Records drawn from a dataset:

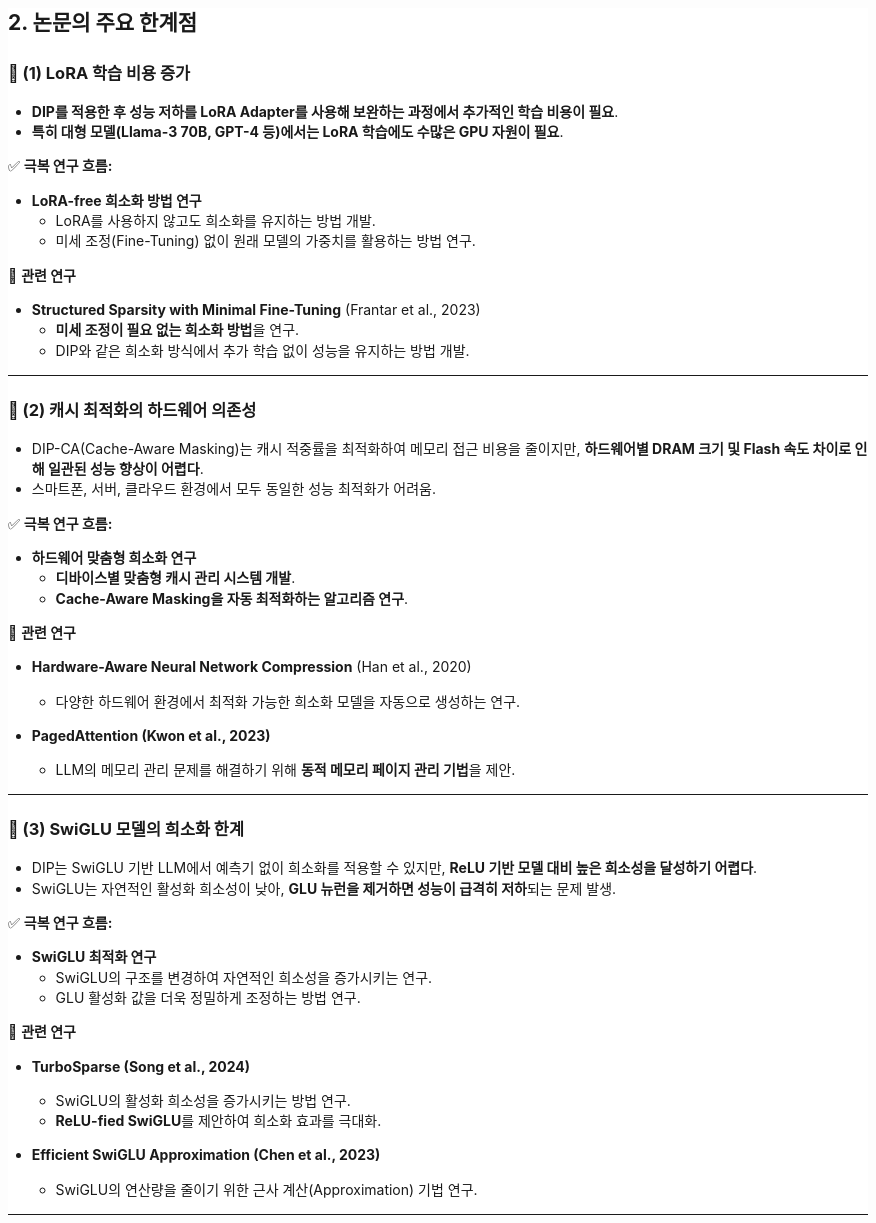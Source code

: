 
## **2. 논문의 주요 한계점**
### **🔹 (1) LoRA 학습 비용 증가**
- **DIP를 적용한 후 성능 저하를 LoRA Adapter를 사용해 보완하는 과정에서 추가적인 학습 비용이 필요**.
- **특히 대형 모델(Llama-3 70B, GPT-4 등)에서는 LoRA 학습에도 수많은 GPU 자원이 필요**.

✅ **극복 연구 흐름:**  
- **LoRA-free 희소화 방법 연구**
  - LoRA를 사용하지 않고도 희소화를 유지하는 방법 개발.
  - 미세 조정(Fine-Tuning) 없이 원래 모델의 가중치를 활용하는 방법 연구.

📌 **관련 연구**
- **Structured Sparsity with Minimal Fine-Tuning** (Frantar et al., 2023)
  - **미세 조정이 필요 없는 희소화 방법**을 연구.
  - DIP와 같은 희소화 방식에서 추가 학습 없이 성능을 유지하는 방법 개발.

---

### **🔹 (2) 캐시 최적화의 하드웨어 의존성**
- DIP-CA(Cache-Aware Masking)는 캐시 적중률을 최적화하여 메모리 접근 비용을 줄이지만, **하드웨어별 DRAM 크기 및 Flash 속도 차이로 인해 일관된 성능 향상이 어렵다**.
- 스마트폰, 서버, 클라우드 환경에서 모두 동일한 성능 최적화가 어려움.

✅ **극복 연구 흐름:**  
- **하드웨어 맞춤형 희소화 연구**
  - **디바이스별 맞춤형 캐시 관리 시스템 개발**.
  - **Cache-Aware Masking을 자동 최적화하는 알고리즘 연구**.

📌 **관련 연구**
- **Hardware-Aware Neural Network Compression** (Han et al., 2020)
  - 다양한 하드웨어 환경에서 최적화 가능한 희소화 모델을 자동으로 생성하는 연구.

- **PagedAttention (Kwon et al., 2023)**
  - LLM의 메모리 관리 문제를 해결하기 위해 **동적 메모리 페이지 관리 기법**을 제안.

---

### **🔹 (3) SwiGLU 모델의 희소화 한계**
- DIP는 SwiGLU 기반 LLM에서 예측기 없이 희소화를 적용할 수 있지만, **ReLU 기반 모델 대비 높은 희소성을 달성하기 어렵다**.
- SwiGLU는 자연적인 활성화 희소성이 낮아, **GLU 뉴런을 제거하면 성능이 급격히 저하**되는 문제 발생.

✅ **극복 연구 흐름:**  
- **SwiGLU 최적화 연구**
  - SwiGLU의 구조를 변경하여 자연적인 희소성을 증가시키는 연구.
  - GLU 활성화 값을 더욱 정밀하게 조정하는 방법 연구.

📌 **관련 연구**
- **TurboSparse (Song et al., 2024)**
  - SwiGLU의 활성화 희소성을 증가시키는 방법 연구.
  - **ReLU-fied SwiGLU**를 제안하여 희소화 효과를 극대화.

- **Efficient SwiGLU Approximation (Chen et al., 2023)**
  - SwiGLU의 연산량을 줄이기 위한 근사 계산(Approximation) 기법 연구.

---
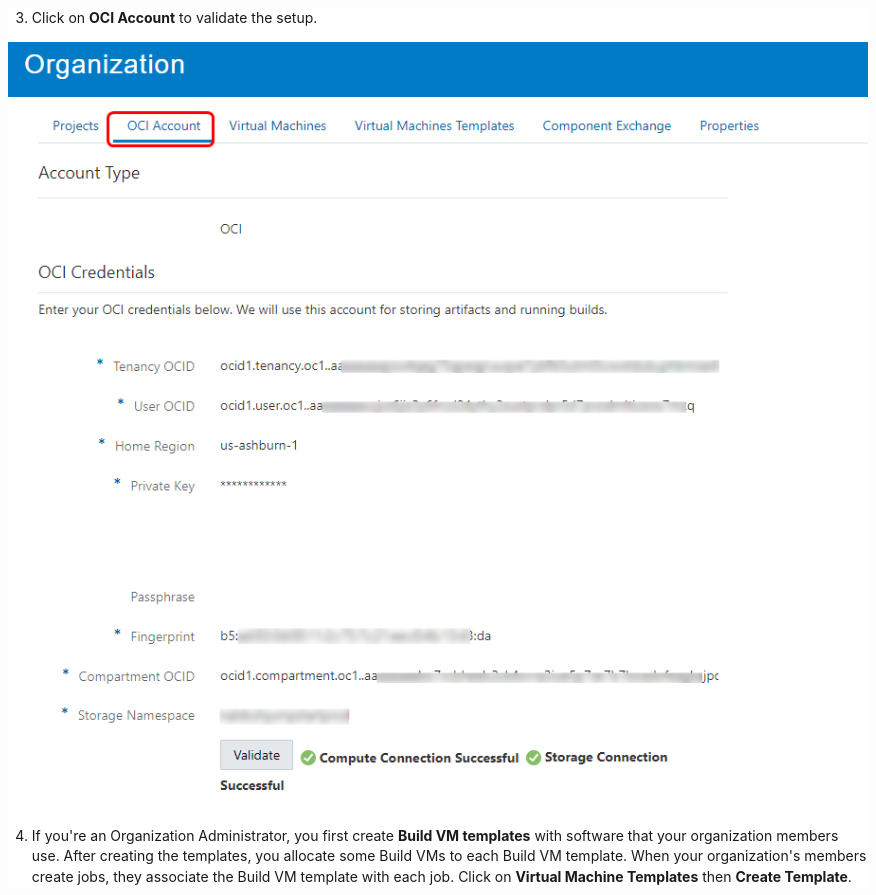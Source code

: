 3.  Click on **OCI Account** to validate the setup.

  ![](images/200/44-7.PNG " ")


4. If you're an Organization Administrator, you first create **Build VM templates** with software that your organization members use. After creating the templates, you allocate some Build VMs to each Build VM template. When your organization's members create jobs, they associate the Build VM template with each job.  Click on **Virtual Machine Templates** then **Create Template**.
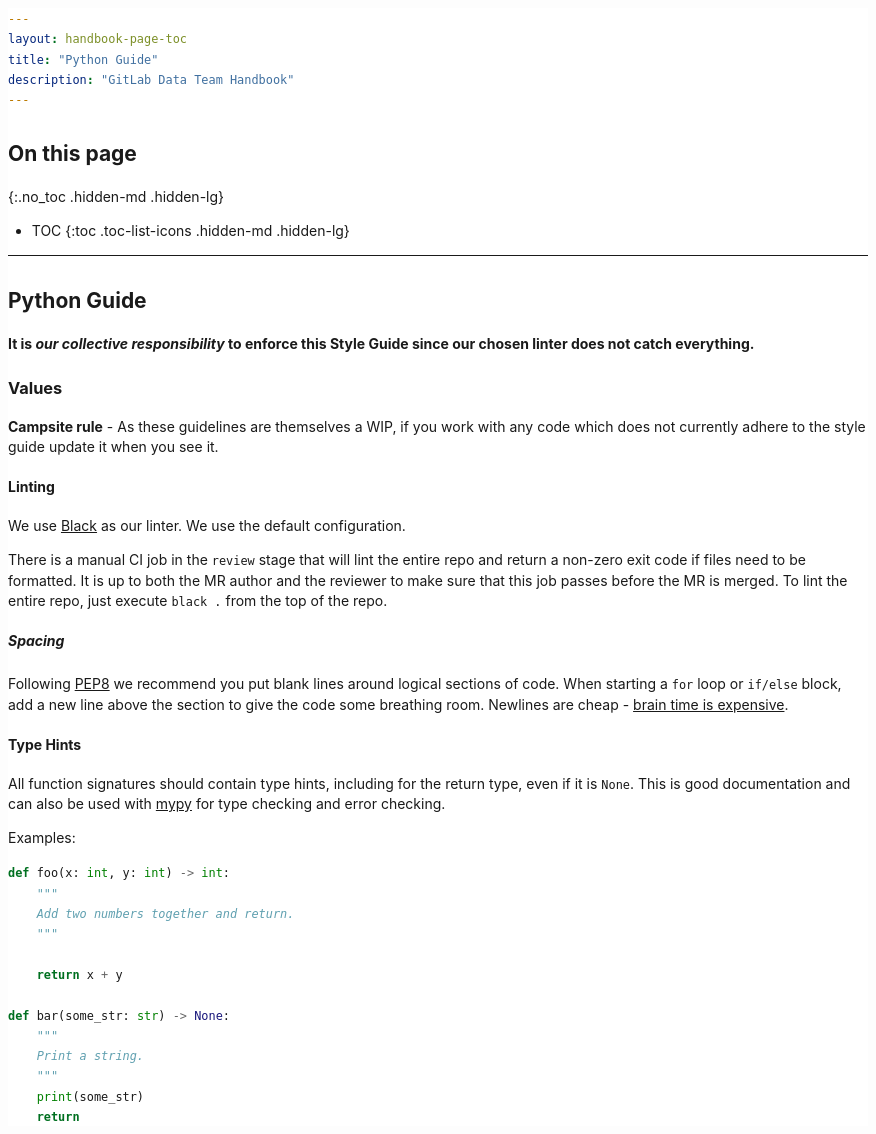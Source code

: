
 ```yaml
---
layout: handbook-page-toc
title: "Python Guide"
description: "GitLab Data Team Handbook"
---
```


## On this page
{:.no_toc .hidden-md .hidden-lg}

- TOC
{:toc .toc-list-icons .hidden-md .hidden-lg}

---

## Python Guide

**It is _our collective responsibility_ to enforce this Style Guide since our chosen linter does not catch everything.**

### Values

**Campsite rule** - As these guidelines are themselves a WIP, if you work with any code which does not currently adhere to the style guide update it when you see it.

#### Linting

We use [Black](https://github.com/ambv/black) as our linter. We use the default configuration.

There is a manual CI job in the `review` stage that will lint the entire repo and return a non-zero exit code if files need to be formatted. It is up to both the MR author and the reviewer to make sure that this job passes before the MR is merged. To lint the entire repo, just execute `black .` from the top of the repo.

##### Spacing

Following [PEP8](https://www.python.org/dev/peps/pep-0008/#blank-lines) we recommend you put blank lines around logical sections of code. When starting a `for` loop or `if/else` block, add a new line above the section to give the code some breathing room. Newlines are cheap - [brain time is expensive](https://blog.getdbt.com/write-better-sql-a-defense-of-group-by-1/).

#### Type Hints

All function signatures should contain type hints, including for the return type, even if it is `None`. This is good documentation and can also be used with [mypy](http://mypy-lang.org/) for type checking and error checking.

Examples:

```python
def foo(x: int, y: int) -> int:
    """
    Add two numbers together and return.
    """

    return x + y

def bar(some_str: str) -> None:
    """
    Print a string.
    """
    print(some_str)
    return
```
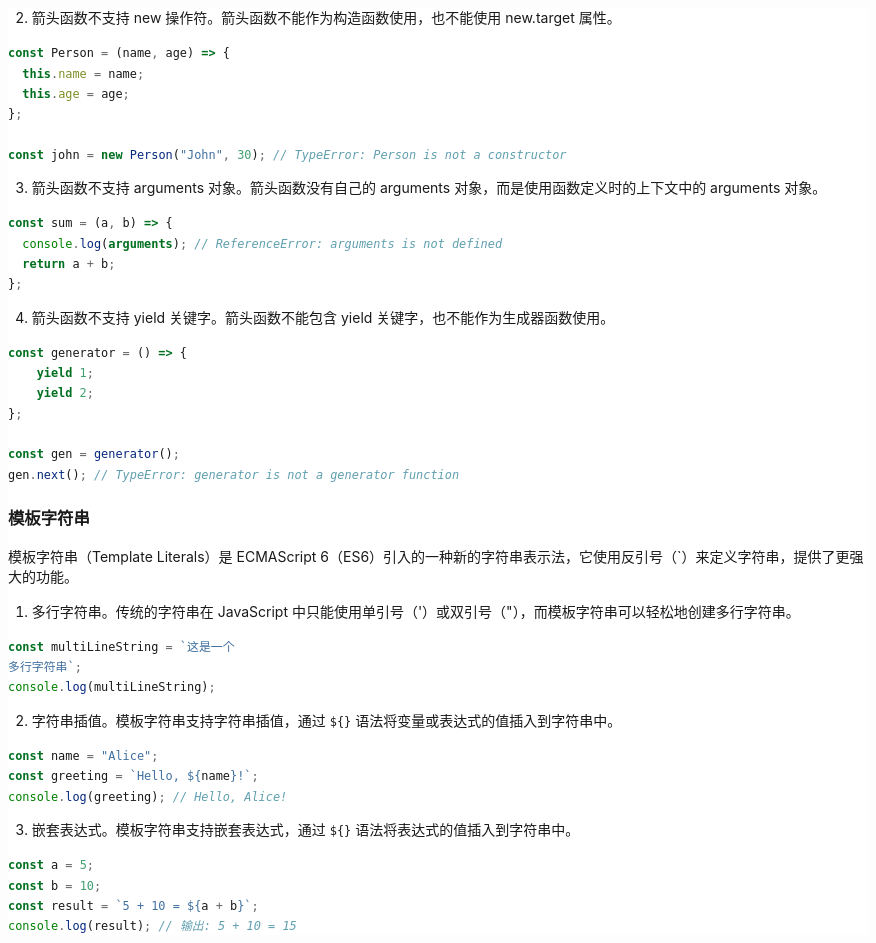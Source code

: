 2. 箭头函数不支持 new 操作符。箭头函数不能作为构造函数使用，也不能使用 new.target 属性。

```js
const Person = (name, age) => {
  this.name = name;
  this.age = age;
};

const john = new Person("John", 30); // TypeError: Person is not a constructor
```

3. 箭头函数不支持 arguments 对象。箭头函数没有自己的 arguments 对象，而是使用函数定义时的上下文中的 arguments 对象。

```js
const sum = (a, b) => {
  console.log(arguments); // ReferenceError: arguments is not defined
  return a + b;
};
```

4. 箭头函数不支持 yield 关键字。箭头函数不能包含 yield 关键字，也不能作为生成器函数使用。

```js
const generator = () => {
    yield 1;
    yield 2;
};

const gen = generator();
gen.next(); // TypeError: generator is not a generator function
```

### 模板字符串

模板字符串（Template Literals）是 ECMAScript 6（ES6）引入的一种新的字符串表示法，它使用反引号（`）来定义字符串，提供了更强大的功能。

1. 多行字符串。传统的字符串在 JavaScript 中只能使用单引号（'）或双引号（"），而模板字符串可以轻松地创建多行字符串。

```js
const multiLineString = `这是一个
多行字符串`;
console.log(multiLineString);
```

2. 字符串插值。模板字符串支持字符串插值，通过 `${}` 语法将变量或表达式的值插入到字符串中。

```js
const name = "Alice";
const greeting = `Hello, ${name}!`;
console.log(greeting); // Hello, Alice!
```

3. 嵌套表达式。模板字符串支持嵌套表达式，通过 `${}` 语法将表达式的值插入到字符串中。

```js
const a = 5;
const b = 10;
const result = `5 + 10 = ${a + b}`;
console.log(result); // 输出: 5 + 10 = 15
```

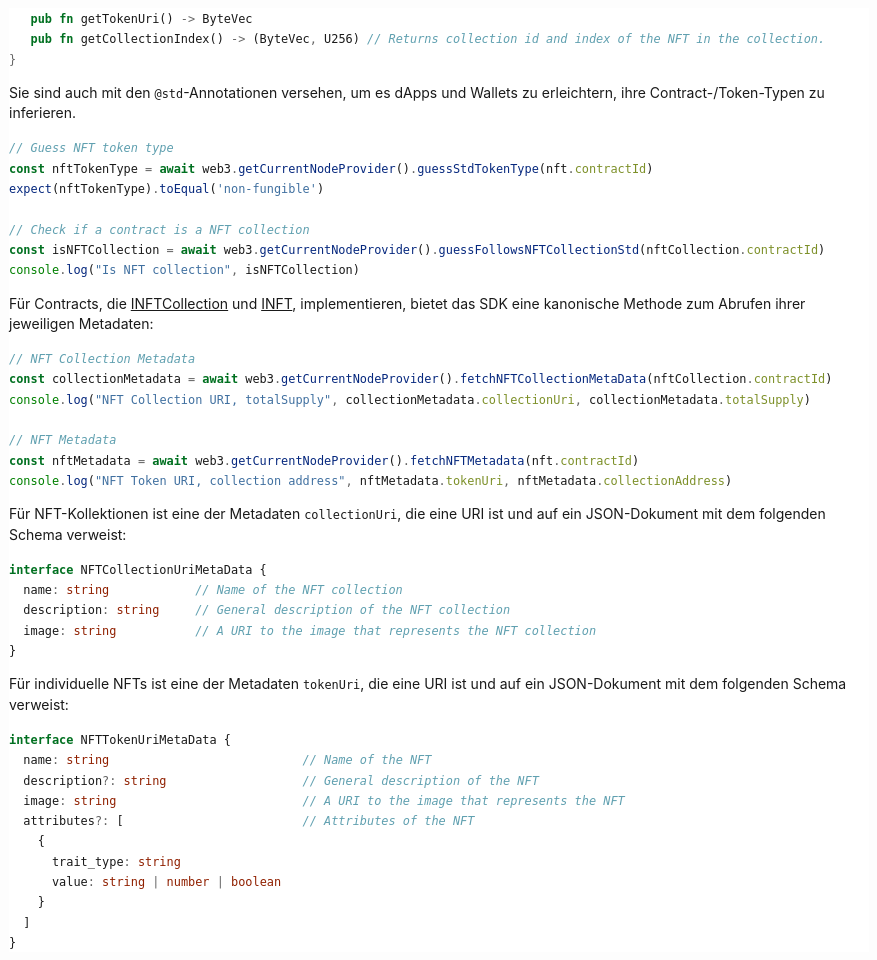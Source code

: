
 ```rust
   pub fn getTokenUri() -> ByteVec
   pub fn getCollectionIndex() -> (ByteVec, U256) // Returns collection id and index of the NFT in the collection.
}
```

Sie sind auch mit den `@std`-Annotationen versehen, 
um es dApps und Wallets zu erleichtern, ihre Contract-/Token-Typen zu inferieren.

```typescript
// Guess NFT token type
const nftTokenType = await web3.getCurrentNodeProvider().guessStdTokenType(nft.contractId)
expect(nftTokenType).toEqual('non-fungible')

// Check if a contract is a NFT collection
const isNFTCollection = await web3.getCurrentNodeProvider().guessFollowsNFTCollectionStd(nftCollection.contractId)
console.log("Is NFT collection", isNFTCollection)
```

Für Contracts, die
[INFTCollection](https://github.com/alephium/alephium-web3/blob/master/packages/web3/std/nft_collection_interface.ral)
und
[INFT](https://github.com/alephium/alephium-web3/blob/master/packages/web3/std/nft_interface.ral),
implementieren, bietet das SDK eine kanonische Methode zum Abrufen ihrer jeweiligen Metadaten:

```typescript
// NFT Collection Metadata
const collectionMetadata = await web3.getCurrentNodeProvider().fetchNFTCollectionMetaData(nftCollection.contractId)
console.log("NFT Collection URI, totalSupply", collectionMetadata.collectionUri, collectionMetadata.totalSupply)

// NFT Metadata
const nftMetadata = await web3.getCurrentNodeProvider().fetchNFTMetadata(nft.contractId)
console.log("NFT Token URI, collection address", nftMetadata.tokenUri, nftMetadata.collectionAddress)
```

Für NFT-Kollektionen ist eine der Metadaten `collectionUri`, die eine URI ist und auf ein JSON-Dokument mit dem folgenden Schema verweist:

```typescript
interface NFTCollectionUriMetaData {
  name: string            // Name of the NFT collection
  description: string     // General description of the NFT collection
  image: string           // A URI to the image that represents the NFT collection
}
```

Für individuelle NFTs ist eine der Metadaten `tokenUri`, die eine URI ist und auf ein JSON-Dokument mit dem folgenden Schema verweist:

```typescript
interface NFTTokenUriMetaData {
  name: string                           // Name of the NFT
  description?: string                   // General description of the NFT
  image: string                          // A URI to the image that represents the NFT
  attributes?: [                         // Attributes of the NFT
    {
      trait_type: string
      value: string | number | boolean
    }
  ]
}
```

• **PROBLEM REQUIREMENTS**
What lines above contain the string "Approximation"? Copy all of them.

• **ANSWER BELOW**
- **Efficient SwiGLU Approximation (Chen et al., 2023)**
  - SwiGLU의 연산량을 줄이기 위한 근사 계산(Approximation) 기법 연구.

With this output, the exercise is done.